How to Motivate and Acknowledge Your Volunteers

Fundraising and non-profit events cannot be successful without a core group of committed, motivated volunteers. Volunteers can be defined as Board Members, Chairs, Honorees/Award Recipients, Committee Members, etc. They are the key drivers to increasing event attendance and funds raised for the organization. It is important to provide proper guidance and motivation to all volunteers so they feel valued and useful to the cause. Here are some simple ways to make sure your volunteers feel secure with their commitment and carry out their responsibilities:

1) Identify and use the volunteer’s strengths
It makes people feel confident and special when a talent they have is acknowledged. For each volunteer, identify a talent/skill/strength they have and figure out how it can be used to carry out part of an event. Or, create a dialogue and see what they are interested in and how that can overlap with the event. Volunteers want to be heard and feel like they have ownership over a task, so this is a great way to pinpoint something that they can work on to contribute to the overall event.

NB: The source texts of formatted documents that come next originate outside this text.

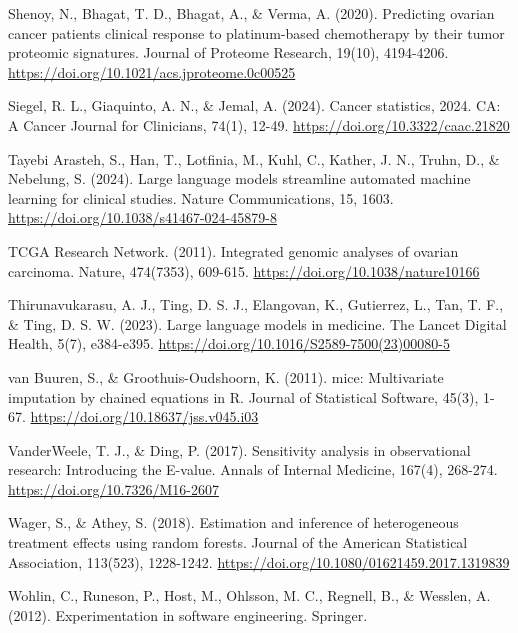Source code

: Shenoy, N., Bhagat, T. D., Bhagat, A., \& Verma, A. (2020). Predicting ovarian cancer patients\textquotesingle{} clinical response to platinum-based chemotherapy by their tumor proteomic signatures. Journal of Proteome Research, 19(10), 4194-4206. \href{https://pubs.acs.org/doi/10.1021/acs.jproteome.0c00525}{https://doi.org/10.1021/acs.jproteome.0c00525}

Siegel, R. L., Giaquinto, A. N., \& Jemal, A. (2024). Cancer statistics, 2024. CA: A Cancer Journal for Clinicians, 74(1), 12-49. \href{https://acsjournals.onlinelibrary.wiley.com/doi/10.3322/caac.21820}{https://doi.org/10.3322/caac.21820}

Tayebi Arasteh, S., Han, T., Lotfinia, M., Kuhl, C., Kather, J. N., Truhn, D., \& Nebelung, S. (2024). Large language models streamline automated machine learning for clinical studies. Nature Communications, 15, 1603. \href{https://www.nature.com/articles/s41467-024-45879-8}{https://doi.org/10.1038/s41467-024-45879-8}

TCGA Research Network. (2011). Integrated genomic analyses of ovarian carcinoma. Nature, 474(7353), 609-615. \href{https://www.nature.com/articles/nature10166}{https://doi.org/10.1038/nature10166}

Thirunavukarasu, A. J., Ting, D. S. J., Elangovan, K., Gutierrez, L., Tan, T. F., \& Ting, D. S. W. (2023). Large language models in medicine. The Lancet Digital Health, 5(7), e384-e395. \href{https://www.nature.com/articles/s41591-023-02448-8}{https://doi.org/10.1016/S2589-7500(23)00080-5}

van Buuren, S., \& Groothuis-Oudshoorn, K. (2011). mice: Multivariate imputation by chained equations in R. Journal of Statistical Software, 45(3), 1-67. \href{https://www.jstatsoft.org/article/view/v045i03}{https://doi.org/10.18637/jss.v045.i03}

VanderWeele, T. J., \& Ding, P. (2017). Sensitivity analysis in observational research: Introducing the E-value. Annals of Internal Medicine, 167(4), 268-274. \href{https://doi.org/10.7326/M16-2607}{https://doi.org/10.7326/M16-2607}

Wager, S., \& Athey, S. (2018). Estimation and inference of heterogeneous treatment effects using random forests. Journal of the American Statistical Association, 113(523), 1228-1242. \href{https://www.tandfonline.com/doi/full/10.1080/01621459.2017.1319839}{https://doi.org/10.1080/01621459.2017.1319839}

Wohlin, C., Runeson, P., Host, M., Ohlsson, M. C., Regnell, B., \& Wesslen, A. (2012). Experimentation in software engineering. Springer.

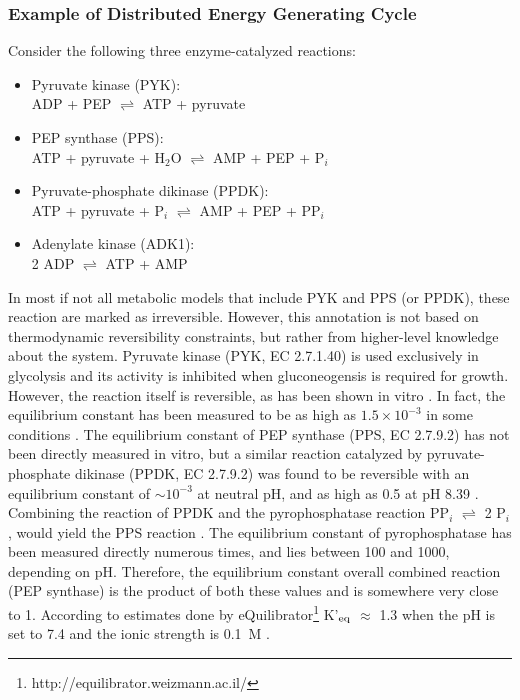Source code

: \documentclass[twocolumn]{bmcart}%
\begin{document}
\subsubsection*{Example of Distributed Energy Generating Cycle}
Consider the following three enzyme-catalyzed reactions:
\begin{itemize}
	\item Pyruvate kinase (PYK):\\ADP + PEP $\rightleftharpoons$ ATP + pyruvate
	\item PEP synthase (PPS):\\ATP + pyruvate + H$_2$O $\rightleftharpoons$ AMP + PEP + P$_i$
	\item Pyruvate-phosphate dikinase (PPDK):\\ATP + pyruvate + P$_i$ $\rightleftharpoons$ AMP + PEP + PP$_i$
	\item Adenylate kinase (ADK1):\\2 ADP $\rightleftharpoons$ ATP + AMP
\end{itemize}
In most if not all metabolic models that include PYK and PPS (or PPDK), these reaction are marked as irreversible. However, this annotation is not based on thermodynamic reversibility constraints, but rather from higher-level knowledge about the system. Pyruvate kinase (PYK, EC 2.7.1.40) is used exclusively in glycolysis and its activity is inhibited when gluconeogensis is required for growth. However, the reaction itself is reversible, as has been shown in vitro \cite{Lardy1945-ze}. In fact, the equilibrium constant has been measured to be as high as $1.5 \times 10^{-3}$ in some conditions \cite{Krimsky1959-mt}. The equilibrium constant of PEP synthase (PPS, EC 2.7.9.2) has not been directly measured in vitro, but a similar reaction catalyzed by pyruvate-phosphate dikinase (PPDK, EC 2.7.9.2) was found to be reversible with an equilibrium constant of $\sim10^{-3}$ at neutral pH, and as high as 0.5 at pH 8.39 \cite{Reeves1968-mq}. Combining the reaction of PPDK and the pyrophosphatase reaction PP$_i$ $\rightleftharpoons$ 2 P$_i$, would yield the PPS reaction \cite{De_Meis1982-pe}. The equilibrium constant of pyrophosphatase has been measured directly numerous times, and lies between 100 and 1000, depending on pH. Therefore, the equilibrium constant overall combined reaction (PEP synthase) is the product of both these values and is somewhere very close to 1. According to estimates done by eQuilibrator\footnote{http://equilibrator.weizmann.ac.il/} K'$_{\rm eq}$ $\approx$ 1.3 when the pH is set to 7.4 and the ionic strength is 0.1~M \cite{Flamholz2012-uu}.
\end{document}

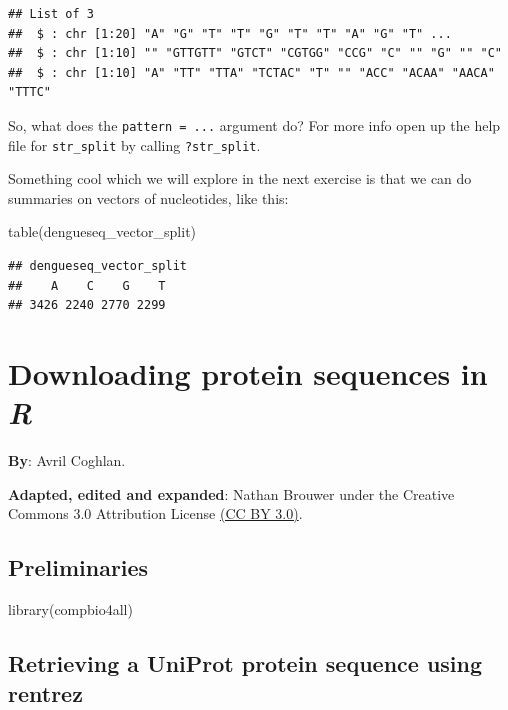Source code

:\documentclass[
]{book}
\newenvironment{Shaded}{\begin{snugshade}}{\end{snugshade}}
\newcommand{\FunctionTok}[1]{\textcolor[rgb]{0.00,0.00,0.00}{#1}}
\newcommand{\NormalTok}[1]{#1}
\begin{document}
\begin{verbatim}
## List of 3
##  $ : chr [1:20] "A" "G" "T" "T" "G" "T" "T" "A" "G" "T" ...
##  $ : chr [1:10] "" "GTTGTT" "GTCT" "CGTGG" "CCG" "C" "" "G" "" "C"
##  $ : chr [1:10] "A" "TT" "TTA" "TCTAC" "T" "" "ACC" "ACAA" "AACA" "TTTC"
\end{verbatim}

So, what does the \texttt{pattern\ =\ ...} argument do? For more info open up the help file for \texttt{str\_split} by calling \texttt{?str\_split}.

Something cool which we will explore in the next exercise is that we can do summaries on vectors of nucleotides, like this:

\begin{Shaded}
\begin{Highlighting}[]
\FunctionTok{table}\NormalTok{(dengueseq\_vector\_split)}
\end{Highlighting}
\end{Shaded}

\begin{verbatim}
## dengueseq_vector_split
##    A    C    G    T 
## 3426 2240 2770 2299
\end{verbatim}

\hypertarget{downloading-protein-sequences-in-r}{%
\chapter{\texorpdfstring{Downloading protein sequences in \emph{R}}{Downloading protein sequences in R}}\label{downloading-protein-sequences-in-r}}

\textbf{By}: Avril Coghlan.

\textbf{Adapted, edited and expanded}: Nathan Brouwer under the Creative Commons 3.0 Attribution License \href{https://creativecommons.org/licenses/by/3.0/}{(CC BY 3.0)}.

\hypertarget{preliminaries-3}{%
\section{Preliminaries}\label{preliminaries-3}}

\begin{Shaded}
\begin{Highlighting}[]
\FunctionTok{library}\NormalTok{(compbio4all)}
\end{Highlighting}
\end{Shaded}

\hypertarget{retrieving-a-uniprot-protein-sequence-using-rentrez}{%
\section{Retrieving a UniProt protein sequence using rentrez}\label{retrieving-a-uniprot-protein-sequence-using-rentrez}}
\end{document}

2) Outline expectations and provide space
From the very beginning of your relationship with a volunteer, make sure it is clear what the expectations of them are. Establish clear communication of what the volunteer’s tasks are and the time frame they need to work in. After everyone understands what their responsibilities are and that they can always turn to you for support, it is necessary to provide some space. Do not micromanage your volunteers because it will not provide them with the positive experience they were looking for. They need to feel like you trust and respect their work, so occasionally checking in will go further than constant phone calls and emails.

3) Accommodate volunteer’s schedules
Everyone has a busy life. So, it is important to realize that helping with your event is not necessarily your volunteer’s top priority or commitment at the time. Try to reassure your volunteers that the time they are donating to your organization fits into their schedule no matter what. For example, if you are planning a committee meeting, encourage people to attend the meeting but provide a call in number for anyone who cannot make it. This will make the volunteers feel like they are still in the loop and not missing out on pertinent information just because they couldn’t physically be there.

4) Special recognition
Volunteers do some of the hardest work for a fundraising event, and need to be acknowledged for their dedication. Take some time in your event program to thank your volunteers and make sure they are identified in any event materials (ie. invitations, journals, etc.). They’ve invested just as much as your organization has to this event, so they should receive praise from their fellow attendees and donors as well.